╭─ Supplied material

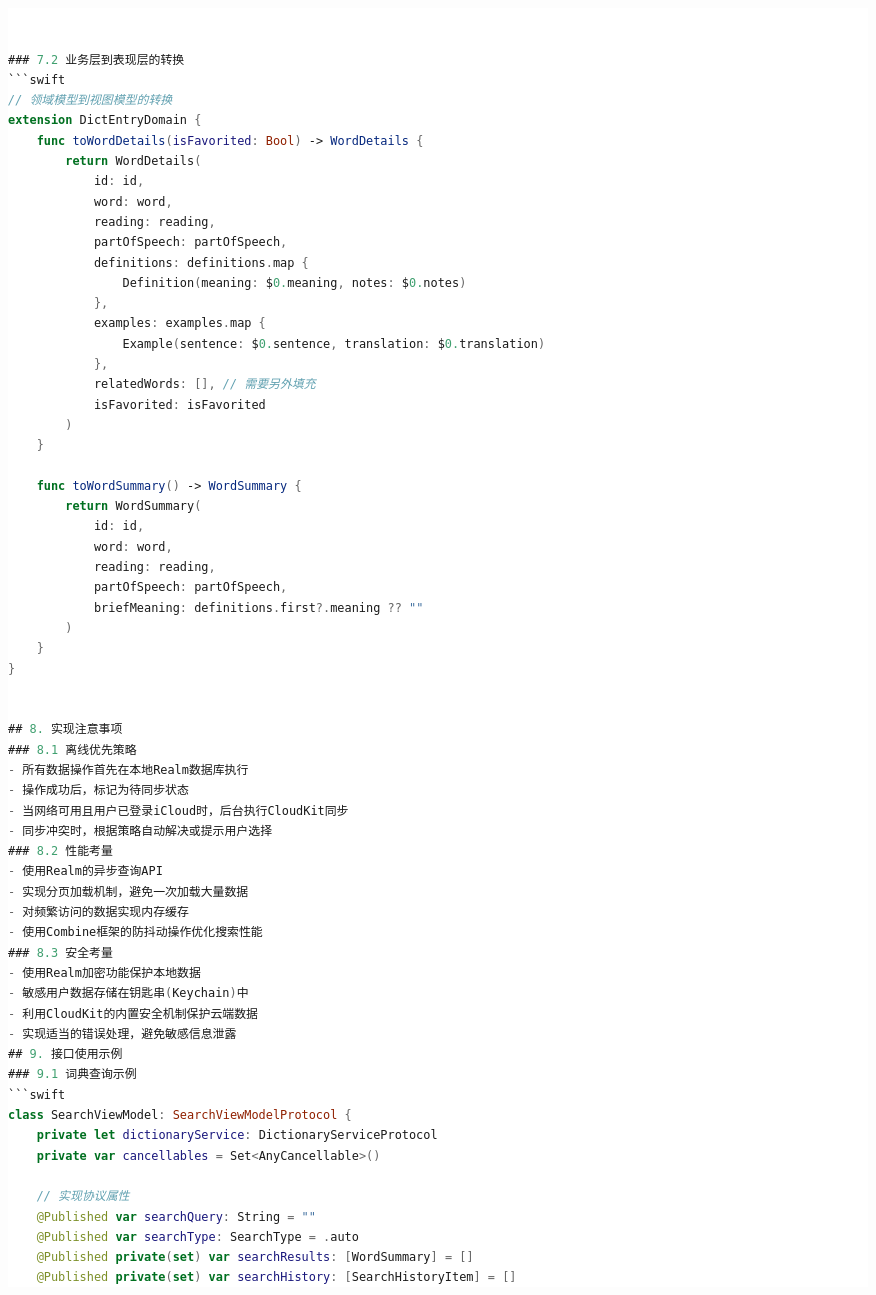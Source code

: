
 ```swift


### 7.2 业务层到表现层的转换
```swift
// 领域模型到视图模型的转换
extension DictEntryDomain {
    func toWordDetails(isFavorited: Bool) -> WordDetails {
        return WordDetails(
            id: id,
            word: word,
            reading: reading,
            partOfSpeech: partOfSpeech,
            definitions: definitions.map { 
                Definition(meaning: $0.meaning, notes: $0.notes) 
            },
            examples: examples.map { 
                Example(sentence: $0.sentence, translation: $0.translation) 
            },
            relatedWords: [], // 需要另外填充
            isFavorited: isFavorited
        )
    }
    
    func toWordSummary() -> WordSummary {
        return WordSummary(
            id: id,
            word: word,
            reading: reading,
            partOfSpeech: partOfSpeech,
            briefMeaning: definitions.first?.meaning ?? ""
        )
    }
}


## 8. 实现注意事项
### 8.1 离线优先策略
- 所有数据操作首先在本地Realm数据库执行
- 操作成功后，标记为待同步状态
- 当网络可用且用户已登录iCloud时，后台执行CloudKit同步
- 同步冲突时，根据策略自动解决或提示用户选择
### 8.2 性能考量
- 使用Realm的异步查询API
- 实现分页加载机制，避免一次加载大量数据
- 对频繁访问的数据实现内存缓存
- 使用Combine框架的防抖动操作优化搜索性能
### 8.3 安全考量
- 使用Realm加密功能保护本地数据
- 敏感用户数据存储在钥匙串(Keychain)中
- 利用CloudKit的内置安全机制保护云端数据
- 实现适当的错误处理，避免敏感信息泄露
## 9. 接口使用示例
### 9.1 词典查询示例
```swift
class SearchViewModel: SearchViewModelProtocol {
    private let dictionaryService: DictionaryServiceProtocol
    private var cancellables = Set<AnyCancellable>()
    
    // 实现协议属性
    @Published var searchQuery: String = ""
    @Published var searchType: SearchType = .auto
    @Published private(set) var searchResults: [WordSummary] = []
    @Published private(set) var searchHistory: [SearchHistoryItem] = []
```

╰─

**Brief**
From the entries above, pull out each line that includes "private".

**Expected answer**
    private let dictionaryService: DictionaryServiceProtocol
    private var cancellables = Set<AnyCancellable>()
    @Published private(set) var searchResults: [WordSummary] = []
    @Published private(set) var searchHistory: [SearchHistoryItem] = []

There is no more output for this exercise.